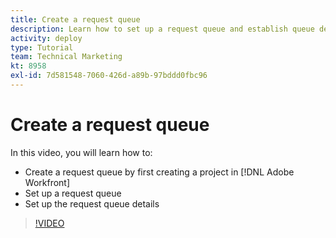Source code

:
 ```yaml
---
title: Create a request queue
description: Learn how to set up a request queue and establish queue details in [!DNL Adobe Workfront]. Follow these steps to help help your organization manage work intake.
activity: deploy
type: Tutorial
team: Technical Marketing
kt: 8958
exl-id: 7d581548-7060-426d-a89b-97bddd0fbc96
---
```

# Create a request queue

In this video, you will learn how to:

* Create a request queue by first creating a project in [!DNL Adobe Workfront]
* Set up a request queue
* Set up the request queue details

>[!VIDEO](https://video.tv.adobe.com/v/335221/?quality=12)

<!---
Let's take a minute to review the information you were just presented.

Which of the following must be in place in order for a Request Queue to go live? (select all that apply)

Project status = current
"Issue" from the request type is selected
"Publish as Help Request Queue" is selected
Project Status = Current or Planning

Answer: a) Project status = current and c) "Publish as Help Request Queue" is selected

2. Requests can be made via email. True or false?

Answer: True
--->
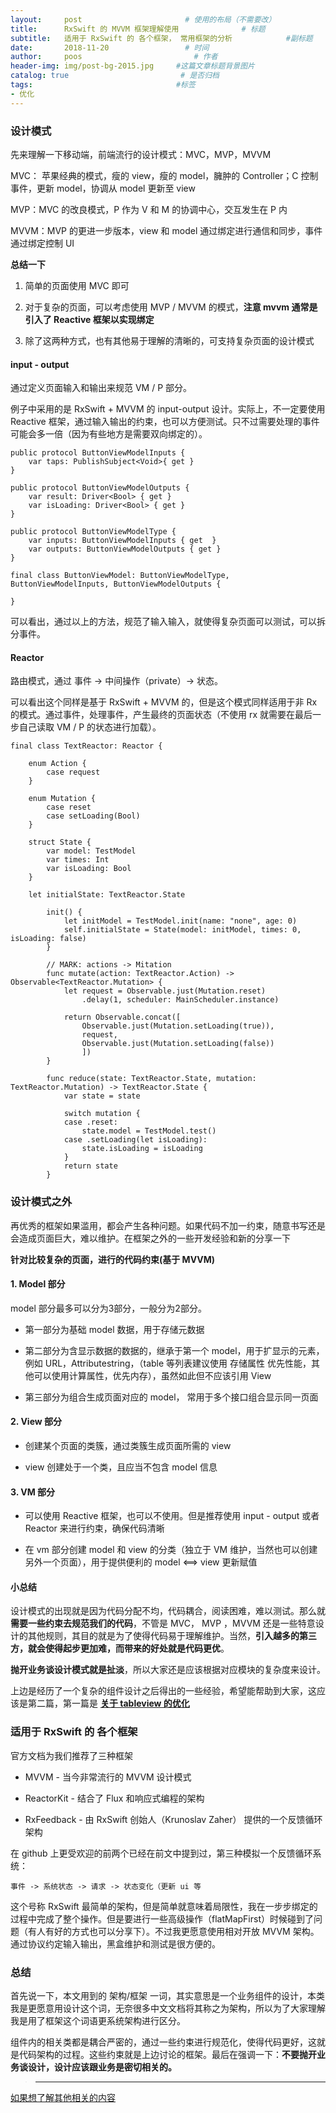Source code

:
```yaml
---
layout:     post                       # 使用的布局（不需要改）
title:      RxSwift 的 MVVM 框架理解使用              # 标题
subtitle:   适用于 RxSwift 的 各个框架， 常用框架的分析            #副标题
date:       2018-11-20                 # 时间
author:     poos                         # 作者
header-img: img/post-bg-2015.jpg     #这篇文章标题背景图片
catalog: true                         # 是否归档
tags:                                #标签
- 优化
---
```


### 设计模式

先来理解一下移动端，前端流行的设计模式：MVC，MVP，MVVM

MVC： 苹果经典的模式，瘦的 view，瘦的 model，臃肿的 Controller；C 控制事件，更新 model，协调从 model 更新至 view

MVP：MVC 的改良模式，P 作为 V 和 M 的协调中心，交互发生在 P 内

MVVM：MVP 的更进一步版本，view 和 model 通过绑定进行通信和同步，事件通过绑定控制 UI


**总结一下**

1. 简单的页面使用 MVC 即可

2. 对于复杂的页面，可以考虑使用 MVP / MVVM 的模式，**注意 mvvm 通常是引入了 Reactive 框架以实现绑定**

3. 除了这两种方式，也有其他易于理解的清晰的，可支持复杂页面的设计模式

#### input - output

通过定义页面输入和输出来规范 VM / P 部分。

 例子中采用的是 RxSwift + MVVM 的 input-output 设计。实际上，不一定要使用 Reactive 框架，通过输入输出的约束，也可以方便测试。只不过需要处理的事件可能会多一倍（因为有些地方是需要双向绑定的）。

```
public protocol ButtonViewModelInputs {
    var taps: PublishSubject<Void>{ get }
}

public protocol ButtonViewModelOutputs {
    var result: Driver<Bool> { get }
    var isLoading: Driver<Bool> { get }
}

public protocol ButtonViewModelType {
    var inputs: ButtonViewModelInputs { get  }
    var outputs: ButtonViewModelOutputs { get }
}

final class ButtonViewModel: ButtonViewModelType, ButtonViewModelInputs, ButtonViewModelOutputs {

}

```

可以看出，通过以上的方法，规范了输入输入，就使得复杂页面可以测试，可以拆分事件。

#### Reactor

路由模式，通过 事件 -> 中间操作（private）-> 状态。

可以看出这个同样是基于 RxSwift + MVVM 的，但是这个模式同样适用于非 Rx 的模式。通过事件，处理事件，产生最终的页面状态（不使用 rx 就需要在最后一步自己读取 VM / P 的状态进行加载）。

```
final class TextReactor: Reactor {

    enum Action {
        case request
    }

    enum Mutation {
        case reset
        case setLoading(Bool)
    }

    struct State {
        var model: TestModel
        var times: Int
        var isLoading: Bool
    }

    let initialState: TextReactor.State

        init() {
            let initModel = TestModel.init(name: "none", age: 0)
            self.initialState = State(model: initModel, times: 0, isLoading: false)
        }

        // MARK: actions -> Mitation
        func mutate(action: TextReactor.Action) -> Observable<TextReactor.Mutation> {
            let request = Observable.just(Mutation.reset)
                .delay(1, scheduler: MainScheduler.instance)

            return Observable.concat([
                Observable.just(Mutation.setLoading(true)),
                request,
                Observable.just(Mutation.setLoading(false))
                ])
        }

        func reduce(state: TextReactor.State, mutation: TextReactor.Mutation) -> TextReactor.State {
            var state = state

            switch mutation {
            case .reset:
                state.model = TestModel.test()
            case .setLoading(let isLoading):
                state.isLoading = isLoading
            }
            return state
        }
```

### 设计模式之外

再优秀的框架如果滥用，都会产生各种问题。如果代码不加一约束，随意书写还是会造成页面巨大，难以维护。在框架之外的一些开发经验和新的分享一下


**针对比较复杂的页面，进行的代码约束(基于 MVVM)**

#### 1. Model 部分

model 部分最多可以分为3部分，一般分为2部分。

- 第一部分为基础 model 数据，用于存储元数据

- 第二部分为含显示数据的数据的，继承于第一个 model，用于扩显示的元素，例如 URL，Attributestring，（table 等列表建议使用 存储属性 优先性能，其他可以使用计算属性，优先内存），虽然如此但不应该引用 View

- 第三部分为组合生成页面对应的 model， 常用于多个接口组合显示同一页面

#### 2. View 部分

- 创建某个页面的类簇，通过类簇生成页面所需的 view

- view 创建处于一个类，且应当不包含 model 信息

#### 3. VM 部分

- 可以使用 Reactive 框架，也可以不使用。但是推荐使用 input - output 或者 Reactor 来进行约束，确保代码清晰

- 在 vm 部分创建 model 和 view 的分类（独立于 VM 维护，当然也可以创建另外一个页面），用于提供便利的 model <==> view 更新赋值

#### 小总结

设计模式的出现就是因为代码分配不均，代码耦合，阅读困难，难以测试。那么就 **需要一些约束去规范我们的代码**，不管是 MVC， MVP ，MVVM 还是一些特意设计的其他规则，其目的就是为了使得代码易于理解维护。当然，**引入越多的第三方，就会使得起步更加难，而带来的好处就是代码更优**。

**抛开业务谈设计模式就是扯淡**，所以大家还是应该根据对应模块的复杂度来设计。

上边是经历了一个复杂的组件设计之后得出的一些经验，希望能帮助到大家，这应该是第二篇，第一篇是 **[关于 tableview 的优化](https://poos.github.io/2018/11/20/TableView/)**


### 适用于 RxSwift 的 各个框架

官方文档为我们推荐了三种框架


- MVVM - 当今非常流行的 MVVM 设计模式

- ReactorKit - 结合了 Flux 和响应式编程的架构

- RxFeedback - 由 RxSwift 创始人（Krunoslav Zaher） 提供的一个反馈循环架构

在 github 上更受欢迎的前两个已经在前文中提到过，第三种模拟一个反馈循环系统：

```
事件 -> 系统状态 -> 请求 -> 状态变化（更新 ui 等
```
这个号称 RxSwift 最简单的架构，但是简单就意味着局限性，我在一步步绑定的过程中完成了整个操作。但是要进行一些高级操作（flatMapFirst）时候碰到了问题（有人有好的方式也可以分享下）。不过我更愿意使用相对开放 MVVM 架构。通过协议约定输入输出，黑盒维护和测试是很方便的。

### 总结

首先说一下，本文用到的 架构/框架 一词，其实意思是一个业务组件的设计，本类我是更愿意用设计这个词，无奈很多中文文档将其称之为架构，所以为了大家理解我是用了框架这个词语更系统架构进行区分。

组件内的相关类都是耦合严密的，通过一些约束进行规范化，使得代码更好，这就是代码架构的过程。这些约束就是上边讨论的框架。最后在强调一下：**不要抛开业务谈设计，设计应该跟业务是密切相关的。**




> ----

[如果想了解其他相关的内容](https://poos.github.io/tags/)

» What you are asked to do
Transcribe all of the data above exactly; no picture belongs in the copy.

» Solution to the problem
Source code

:
 ```yaml
---
title: Create a request queue
description: Learn how to set up a request queue and establish queue details in [!DNL Adobe Workfront]. Follow these steps to help help your organization manage work intake.
activity: deploy
type: Tutorial
team: Technical Marketing
kt: 8958
exl-id: 7d581548-7060-426d-a89b-97bddd0fbc96
---
```

# Create a request queue

In this video, you will learn how to:

* Create a request queue by first creating a project in [!DNL Adobe Workfront]
* Set up a request queue
* Set up the request queue details

>[!VIDEO](https://video.tv.adobe.com/v/335221/?quality=12)

<!---
Let's take a minute to review the information you were just presented.

Which of the following must be in place in order for a Request Queue to go live? (select all that apply)

Project status = current
"Issue" from the request type is selected
"Publish as Help Request Queue" is selected
Project Status = Current or Planning

Answer: a) Project status = current and c) "Publish as Help Request Queue" is selected

2. Requests can be made via email. True or false?

Answer: True
--->
Source code

:
```yaml
---
layout:     post                       # 使用的布局（不需要改）
title:      RxSwift 的 MVVM 框架理解使用              # 标题
subtitle:   适用于 RxSwift 的 各个框架， 常用框架的分析            #副标题
date:       2018-11-20                 # 时间
author:     poos                         # 作者
header-img: img/post-bg-2015.jpg     #这篇文章标题背景图片
catalog: true                         # 是否归档
tags:                                #标签
- 优化
---
```


### 设计模式

先来理解一下移动端，前端流行的设计模式：MVC，MVP，MVVM

MVC： 苹果经典的模式，瘦的 view，瘦的 model，臃肿的 Controller；C 控制事件，更新 model，协调从 model 更新至 view

MVP：MVC 的改良模式，P 作为 V 和 M 的协调中心，交互发生在 P 内

MVVM：MVP 的更进一步版本，view 和 model 通过绑定进行通信和同步，事件通过绑定控制 UI


**总结一下**

1. 简单的页面使用 MVC 即可

2. 对于复杂的页面，可以考虑使用 MVP / MVVM 的模式，**注意 mvvm 通常是引入了 Reactive 框架以实现绑定**

3. 除了这两种方式，也有其他易于理解的清晰的，可支持复杂页面的设计模式

#### input - output

通过定义页面输入和输出来规范 VM / P 部分。

 例子中采用的是 RxSwift + MVVM 的 input-output 设计。实际上，不一定要使用 Reactive 框架，通过输入输出的约束，也可以方便测试。只不过需要处理的事件可能会多一倍（因为有些地方是需要双向绑定的）。

```
public protocol ButtonViewModelInputs {
    var taps: PublishSubject<Void>{ get }
}

public protocol ButtonViewModelOutputs {
    var result: Driver<Bool> { get }
    var isLoading: Driver<Bool> { get }
}

public protocol ButtonViewModelType {
    var inputs: ButtonViewModelInputs { get  }
    var outputs: ButtonViewModelOutputs { get }
}

final class ButtonViewModel: ButtonViewModelType, ButtonViewModelInputs, ButtonViewModelOutputs {

}

```

可以看出，通过以上的方法，规范了输入输入，就使得复杂页面可以测试，可以拆分事件。

#### Reactor

路由模式，通过 事件 -> 中间操作（private）-> 状态。

可以看出这个同样是基于 RxSwift + MVVM 的，但是这个模式同样适用于非 Rx 的模式。通过事件，处理事件，产生最终的页面状态（不使用 rx 就需要在最后一步自己读取 VM / P 的状态进行加载）。

```
final class TextReactor: Reactor {

    enum Action {
        case request
    }

    enum Mutation {
        case reset
        case setLoading(Bool)
    }

    struct State {
        var model: TestModel
        var times: Int
        var isLoading: Bool
    }

    let initialState: TextReactor.State

        init() {
            let initModel = TestModel.init(name: "none", age: 0)
            self.initialState = State(model: initModel, times: 0, isLoading: false)
        }

        // MARK: actions -> Mitation
        func mutate(action: TextReactor.Action) -> Observable<TextReactor.Mutation> {
            let request = Observable.just(Mutation.reset)
                .delay(1, scheduler: MainScheduler.instance)

            return Observable.concat([
                Observable.just(Mutation.setLoading(true)),
                request,
                Observable.just(Mutation.setLoading(false))
                ])
        }

        func reduce(state: TextReactor.State, mutation: TextReactor.Mutation) -> TextReactor.State {
            var state = state

            switch mutation {
            case .reset:
                state.model = TestModel.test()
            case .setLoading(let isLoading):
                state.isLoading = isLoading
            }
            return state
        }
```

### 设计模式之外

再优秀的框架如果滥用，都会产生各种问题。如果代码不加一约束，随意书写还是会造成页面巨大，难以维护。在框架之外的一些开发经验和新的分享一下


**针对比较复杂的页面，进行的代码约束(基于 MVVM)**

#### 1. Model 部分

model 部分最多可以分为3部分，一般分为2部分。

- 第一部分为基础 model 数据，用于存储元数据

- 第二部分为含显示数据的数据的，继承于第一个 model，用于扩显示的元素，例如 URL，Attributestring，（table 等列表建议使用 存储属性 优先性能，其他可以使用计算属性，优先内存），虽然如此但不应该引用 View

- 第三部分为组合生成页面对应的 model， 常用于多个接口组合显示同一页面

#### 2. View 部分

- 创建某个页面的类簇，通过类簇生成页面所需的 view

- view 创建处于一个类，且应当不包含 model 信息

#### 3. VM 部分

- 可以使用 Reactive 框架，也可以不使用。但是推荐使用 input - output 或者 Reactor 来进行约束，确保代码清晰

- 在 vm 部分创建 model 和 view 的分类（独立于 VM 维护，当然也可以创建另外一个页面），用于提供便利的 model <==> view 更新赋值

#### 小总结

设计模式的出现就是因为代码分配不均，代码耦合，阅读困难，难以测试。那么就 **需要一些约束去规范我们的代码**，不管是 MVC， MVP ，MVVM 还是一些特意设计的其他规则，其目的就是为了使得代码易于理解维护。当然，**引入越多的第三方，就会使得起步更加难，而带来的好处就是代码更优**。

**抛开业务谈设计模式就是扯淡**，所以大家还是应该根据对应模块的复杂度来设计。

上边是经历了一个复杂的组件设计之后得出的一些经验，希望能帮助到大家，这应该是第二篇，第一篇是 **[关于 tableview 的优化](https://poos.github.io/2018/11/20/TableView/)**


### 适用于 RxSwift 的 各个框架

官方文档为我们推荐了三种框架


- MVVM - 当今非常流行的 MVVM 设计模式

- ReactorKit - 结合了 Flux 和响应式编程的架构

- RxFeedback - 由 RxSwift 创始人（Krunoslav Zaher） 提供的一个反馈循环架构

在 github 上更受欢迎的前两个已经在前文中提到过，第三种模拟一个反馈循环系统：

```
事件 -> 系统状态 -> 请求 -> 状态变化（更新 ui 等
```
这个号称 RxSwift 最简单的架构，但是简单就意味着局限性，我在一步步绑定的过程中完成了整个操作。但是要进行一些高级操作（flatMapFirst）时候碰到了问题（有人有好的方式也可以分享下）。不过我更愿意使用相对开放 MVVM 架构。通过协议约定输入输出，黑盒维护和测试是很方便的。

### 总结

首先说一下，本文用到的 架构/框架 一词，其实意思是一个业务组件的设计，本类我是更愿意用设计这个词，无奈很多中文文档将其称之为架构，所以为了大家理解我是用了框架这个词语更系统架构进行区分。

组件内的相关类都是耦合严密的，通过一些约束进行规范化，使得代码更好，这就是代码架构的过程。这些约束就是上边讨论的框架。最后在强调一下：**不要抛开业务谈设计，设计应该跟业务是密切相关的。**




> ----

[如果想了解其他相关的内容](https://poos.github.io/tags/)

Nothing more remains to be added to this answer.